[WORK INSTRUCTION] In the entries that follow, the first line to write out is the one containing "6. [YWallet](https://discord.gg/3vsgT4M4yB)", and the last is the one containing "1. [Zcash Community](https://t.me/Zcash_Community)". Reproduce that stretch exactly, with nothing before or after it.

[Plain-text document sources]

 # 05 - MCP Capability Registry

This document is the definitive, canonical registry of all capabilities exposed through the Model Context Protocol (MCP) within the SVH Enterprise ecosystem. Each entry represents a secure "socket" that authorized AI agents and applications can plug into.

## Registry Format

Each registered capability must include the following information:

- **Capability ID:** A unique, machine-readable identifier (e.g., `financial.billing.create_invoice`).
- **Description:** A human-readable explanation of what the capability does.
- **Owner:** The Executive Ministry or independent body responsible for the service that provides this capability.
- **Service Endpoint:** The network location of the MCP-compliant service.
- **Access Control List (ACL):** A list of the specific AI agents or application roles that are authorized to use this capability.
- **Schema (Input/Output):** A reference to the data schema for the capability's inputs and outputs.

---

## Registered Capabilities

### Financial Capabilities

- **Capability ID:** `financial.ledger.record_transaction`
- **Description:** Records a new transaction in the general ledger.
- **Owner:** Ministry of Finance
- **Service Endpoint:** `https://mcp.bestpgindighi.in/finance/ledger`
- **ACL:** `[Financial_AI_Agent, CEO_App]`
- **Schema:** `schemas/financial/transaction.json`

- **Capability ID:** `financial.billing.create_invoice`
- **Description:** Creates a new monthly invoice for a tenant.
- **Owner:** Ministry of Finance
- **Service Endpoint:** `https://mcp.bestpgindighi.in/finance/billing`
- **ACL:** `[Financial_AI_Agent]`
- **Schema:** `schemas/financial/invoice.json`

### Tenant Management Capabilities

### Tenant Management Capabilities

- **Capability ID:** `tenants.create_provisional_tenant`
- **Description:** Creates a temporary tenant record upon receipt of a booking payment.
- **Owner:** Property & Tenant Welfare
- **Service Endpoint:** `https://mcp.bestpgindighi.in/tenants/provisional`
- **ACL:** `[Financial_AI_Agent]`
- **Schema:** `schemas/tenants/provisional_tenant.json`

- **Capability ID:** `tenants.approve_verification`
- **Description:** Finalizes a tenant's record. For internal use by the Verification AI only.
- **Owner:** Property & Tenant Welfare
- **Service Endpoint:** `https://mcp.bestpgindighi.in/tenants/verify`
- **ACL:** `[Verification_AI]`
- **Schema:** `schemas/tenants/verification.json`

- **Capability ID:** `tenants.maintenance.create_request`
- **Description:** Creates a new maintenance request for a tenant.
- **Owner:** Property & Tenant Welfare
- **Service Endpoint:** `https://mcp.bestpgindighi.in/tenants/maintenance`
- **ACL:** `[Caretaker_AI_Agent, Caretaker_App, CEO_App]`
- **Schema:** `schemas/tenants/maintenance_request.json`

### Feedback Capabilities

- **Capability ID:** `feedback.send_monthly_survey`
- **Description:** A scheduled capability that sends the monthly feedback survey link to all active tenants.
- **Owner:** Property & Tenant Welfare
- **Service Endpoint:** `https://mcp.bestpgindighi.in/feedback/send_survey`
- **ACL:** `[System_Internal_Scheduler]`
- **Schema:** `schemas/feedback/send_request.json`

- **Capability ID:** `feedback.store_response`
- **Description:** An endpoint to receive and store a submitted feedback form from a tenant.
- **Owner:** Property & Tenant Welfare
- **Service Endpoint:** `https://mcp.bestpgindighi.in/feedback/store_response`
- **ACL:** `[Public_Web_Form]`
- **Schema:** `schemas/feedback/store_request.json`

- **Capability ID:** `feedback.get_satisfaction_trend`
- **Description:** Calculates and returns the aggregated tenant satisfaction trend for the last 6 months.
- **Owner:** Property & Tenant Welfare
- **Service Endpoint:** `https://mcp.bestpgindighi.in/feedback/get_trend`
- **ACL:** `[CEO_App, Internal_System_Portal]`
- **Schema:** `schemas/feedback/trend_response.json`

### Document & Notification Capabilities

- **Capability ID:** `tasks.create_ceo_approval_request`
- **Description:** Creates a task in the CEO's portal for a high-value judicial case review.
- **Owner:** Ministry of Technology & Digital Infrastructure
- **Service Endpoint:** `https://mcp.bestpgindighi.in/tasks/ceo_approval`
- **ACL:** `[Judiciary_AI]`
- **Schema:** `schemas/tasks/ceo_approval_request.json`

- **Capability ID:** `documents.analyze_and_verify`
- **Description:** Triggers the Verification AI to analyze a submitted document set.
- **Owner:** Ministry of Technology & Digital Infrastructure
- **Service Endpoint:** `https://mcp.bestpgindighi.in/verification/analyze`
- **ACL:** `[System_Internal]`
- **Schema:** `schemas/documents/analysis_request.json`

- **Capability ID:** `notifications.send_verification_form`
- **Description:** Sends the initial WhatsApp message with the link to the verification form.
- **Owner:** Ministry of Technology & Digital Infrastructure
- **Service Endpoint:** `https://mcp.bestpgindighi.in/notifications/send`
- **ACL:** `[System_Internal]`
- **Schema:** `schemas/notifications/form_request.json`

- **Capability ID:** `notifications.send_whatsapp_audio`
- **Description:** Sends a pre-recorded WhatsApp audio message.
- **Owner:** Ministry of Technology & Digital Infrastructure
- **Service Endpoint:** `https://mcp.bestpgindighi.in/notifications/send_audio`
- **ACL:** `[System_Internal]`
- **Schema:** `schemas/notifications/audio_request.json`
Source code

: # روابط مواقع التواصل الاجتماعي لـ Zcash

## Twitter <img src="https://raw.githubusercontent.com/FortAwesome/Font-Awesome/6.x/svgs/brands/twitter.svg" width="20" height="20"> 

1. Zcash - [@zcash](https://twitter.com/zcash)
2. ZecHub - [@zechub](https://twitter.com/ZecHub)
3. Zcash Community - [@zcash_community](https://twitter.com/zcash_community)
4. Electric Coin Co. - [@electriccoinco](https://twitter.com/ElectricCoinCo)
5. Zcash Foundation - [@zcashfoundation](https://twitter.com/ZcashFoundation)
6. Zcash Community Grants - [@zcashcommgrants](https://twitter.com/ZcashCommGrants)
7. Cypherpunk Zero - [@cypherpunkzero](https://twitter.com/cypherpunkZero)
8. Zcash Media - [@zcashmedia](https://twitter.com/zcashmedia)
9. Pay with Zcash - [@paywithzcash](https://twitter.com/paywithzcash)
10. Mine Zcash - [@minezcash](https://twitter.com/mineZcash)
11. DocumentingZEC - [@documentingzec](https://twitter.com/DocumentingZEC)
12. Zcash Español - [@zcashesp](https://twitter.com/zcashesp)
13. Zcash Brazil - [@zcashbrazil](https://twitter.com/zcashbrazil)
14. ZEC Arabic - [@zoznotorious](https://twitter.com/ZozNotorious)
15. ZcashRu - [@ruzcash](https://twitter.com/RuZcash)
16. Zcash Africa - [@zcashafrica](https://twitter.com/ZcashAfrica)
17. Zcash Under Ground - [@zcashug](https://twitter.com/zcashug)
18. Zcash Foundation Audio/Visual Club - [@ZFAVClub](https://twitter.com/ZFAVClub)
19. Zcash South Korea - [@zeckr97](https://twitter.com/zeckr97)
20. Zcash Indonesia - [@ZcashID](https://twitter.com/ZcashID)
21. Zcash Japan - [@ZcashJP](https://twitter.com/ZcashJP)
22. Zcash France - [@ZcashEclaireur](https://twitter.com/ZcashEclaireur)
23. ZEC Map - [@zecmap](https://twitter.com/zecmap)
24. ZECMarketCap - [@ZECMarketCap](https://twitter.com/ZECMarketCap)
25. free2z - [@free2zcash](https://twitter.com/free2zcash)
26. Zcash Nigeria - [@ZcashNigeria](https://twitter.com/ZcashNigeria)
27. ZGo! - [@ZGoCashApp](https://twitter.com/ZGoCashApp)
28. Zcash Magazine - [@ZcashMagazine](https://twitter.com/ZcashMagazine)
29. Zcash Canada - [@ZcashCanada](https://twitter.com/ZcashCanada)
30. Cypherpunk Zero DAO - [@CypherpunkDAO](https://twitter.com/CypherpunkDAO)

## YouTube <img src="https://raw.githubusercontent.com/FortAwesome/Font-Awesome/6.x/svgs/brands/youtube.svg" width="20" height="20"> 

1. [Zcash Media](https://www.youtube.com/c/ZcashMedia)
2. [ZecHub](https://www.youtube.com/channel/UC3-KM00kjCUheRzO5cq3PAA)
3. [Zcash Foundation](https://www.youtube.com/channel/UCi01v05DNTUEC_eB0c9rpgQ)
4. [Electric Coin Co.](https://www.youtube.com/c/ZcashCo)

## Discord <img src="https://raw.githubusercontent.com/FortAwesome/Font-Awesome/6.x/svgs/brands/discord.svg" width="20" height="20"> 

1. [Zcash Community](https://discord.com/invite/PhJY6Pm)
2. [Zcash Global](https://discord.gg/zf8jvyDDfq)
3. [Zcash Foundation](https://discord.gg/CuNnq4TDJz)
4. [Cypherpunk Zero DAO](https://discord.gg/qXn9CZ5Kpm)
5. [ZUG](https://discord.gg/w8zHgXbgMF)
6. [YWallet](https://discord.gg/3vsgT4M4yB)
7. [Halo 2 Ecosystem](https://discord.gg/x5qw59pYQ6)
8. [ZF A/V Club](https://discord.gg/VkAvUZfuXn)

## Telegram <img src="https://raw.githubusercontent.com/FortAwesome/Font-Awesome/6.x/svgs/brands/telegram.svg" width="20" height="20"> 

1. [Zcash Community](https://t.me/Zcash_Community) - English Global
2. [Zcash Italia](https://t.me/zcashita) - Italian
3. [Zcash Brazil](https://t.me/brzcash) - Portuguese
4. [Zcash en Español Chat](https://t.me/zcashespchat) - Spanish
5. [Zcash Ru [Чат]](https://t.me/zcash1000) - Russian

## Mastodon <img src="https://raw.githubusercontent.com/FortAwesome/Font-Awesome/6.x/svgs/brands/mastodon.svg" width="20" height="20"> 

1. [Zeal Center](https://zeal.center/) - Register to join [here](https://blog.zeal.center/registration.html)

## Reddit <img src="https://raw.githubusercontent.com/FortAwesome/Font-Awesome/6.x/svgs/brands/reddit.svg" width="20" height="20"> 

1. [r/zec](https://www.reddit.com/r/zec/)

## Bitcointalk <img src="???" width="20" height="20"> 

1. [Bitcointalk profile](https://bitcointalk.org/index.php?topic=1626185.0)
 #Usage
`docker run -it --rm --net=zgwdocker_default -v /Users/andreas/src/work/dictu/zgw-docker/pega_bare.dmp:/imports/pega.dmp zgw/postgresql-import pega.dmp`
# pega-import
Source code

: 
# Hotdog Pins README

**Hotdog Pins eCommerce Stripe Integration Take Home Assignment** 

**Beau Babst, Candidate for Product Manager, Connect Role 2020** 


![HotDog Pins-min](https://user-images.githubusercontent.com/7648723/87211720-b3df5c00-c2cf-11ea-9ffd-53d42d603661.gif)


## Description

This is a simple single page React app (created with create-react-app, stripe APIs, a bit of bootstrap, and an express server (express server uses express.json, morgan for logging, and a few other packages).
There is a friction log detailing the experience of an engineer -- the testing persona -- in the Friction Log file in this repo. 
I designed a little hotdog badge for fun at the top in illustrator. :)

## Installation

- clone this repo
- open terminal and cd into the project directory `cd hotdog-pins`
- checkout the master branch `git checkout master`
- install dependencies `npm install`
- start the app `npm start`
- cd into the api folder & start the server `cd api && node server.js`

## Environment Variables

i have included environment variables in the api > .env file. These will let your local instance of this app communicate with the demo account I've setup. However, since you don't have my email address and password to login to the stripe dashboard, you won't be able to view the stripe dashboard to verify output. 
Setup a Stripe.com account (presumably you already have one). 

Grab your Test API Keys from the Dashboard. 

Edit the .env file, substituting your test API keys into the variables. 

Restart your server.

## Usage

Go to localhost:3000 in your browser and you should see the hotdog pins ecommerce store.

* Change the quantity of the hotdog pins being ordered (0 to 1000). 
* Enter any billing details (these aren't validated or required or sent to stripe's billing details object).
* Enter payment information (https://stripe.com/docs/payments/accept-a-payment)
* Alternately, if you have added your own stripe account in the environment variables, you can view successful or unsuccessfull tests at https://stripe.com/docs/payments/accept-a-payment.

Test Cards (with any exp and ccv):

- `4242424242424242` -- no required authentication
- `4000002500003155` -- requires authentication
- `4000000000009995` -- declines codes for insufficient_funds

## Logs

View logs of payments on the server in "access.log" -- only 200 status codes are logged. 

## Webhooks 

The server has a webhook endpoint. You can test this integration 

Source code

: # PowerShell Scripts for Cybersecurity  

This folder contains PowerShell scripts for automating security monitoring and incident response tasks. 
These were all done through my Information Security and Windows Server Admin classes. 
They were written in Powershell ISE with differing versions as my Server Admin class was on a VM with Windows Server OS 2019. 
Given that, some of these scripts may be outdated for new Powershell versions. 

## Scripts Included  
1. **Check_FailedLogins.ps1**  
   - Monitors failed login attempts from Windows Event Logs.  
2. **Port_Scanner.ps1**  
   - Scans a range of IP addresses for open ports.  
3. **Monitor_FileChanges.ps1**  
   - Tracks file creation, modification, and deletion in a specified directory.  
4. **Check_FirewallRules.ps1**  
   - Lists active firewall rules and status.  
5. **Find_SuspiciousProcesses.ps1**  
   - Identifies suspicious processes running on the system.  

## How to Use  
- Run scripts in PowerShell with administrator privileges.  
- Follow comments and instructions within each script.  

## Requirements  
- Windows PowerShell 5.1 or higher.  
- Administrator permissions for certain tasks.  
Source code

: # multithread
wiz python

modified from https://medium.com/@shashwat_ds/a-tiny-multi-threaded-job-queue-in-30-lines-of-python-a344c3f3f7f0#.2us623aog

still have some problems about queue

[SOLVED PROBLEM]
6. [YWallet](https://discord.gg/3vsgT4M4yB)
7. [Halo 2 Ecosystem](https://discord.gg/x5qw59pYQ6)
8. [ZF A/V Club](https://discord.gg/VkAvUZfuXn)

## Telegram <img src="https://raw.githubusercontent.com/FortAwesome/Font-Awesome/6.x/svgs/brands/telegram.svg" width="20" height="20"> 

1. [Zcash Community](https://t.me/Zcash_Community) - English Global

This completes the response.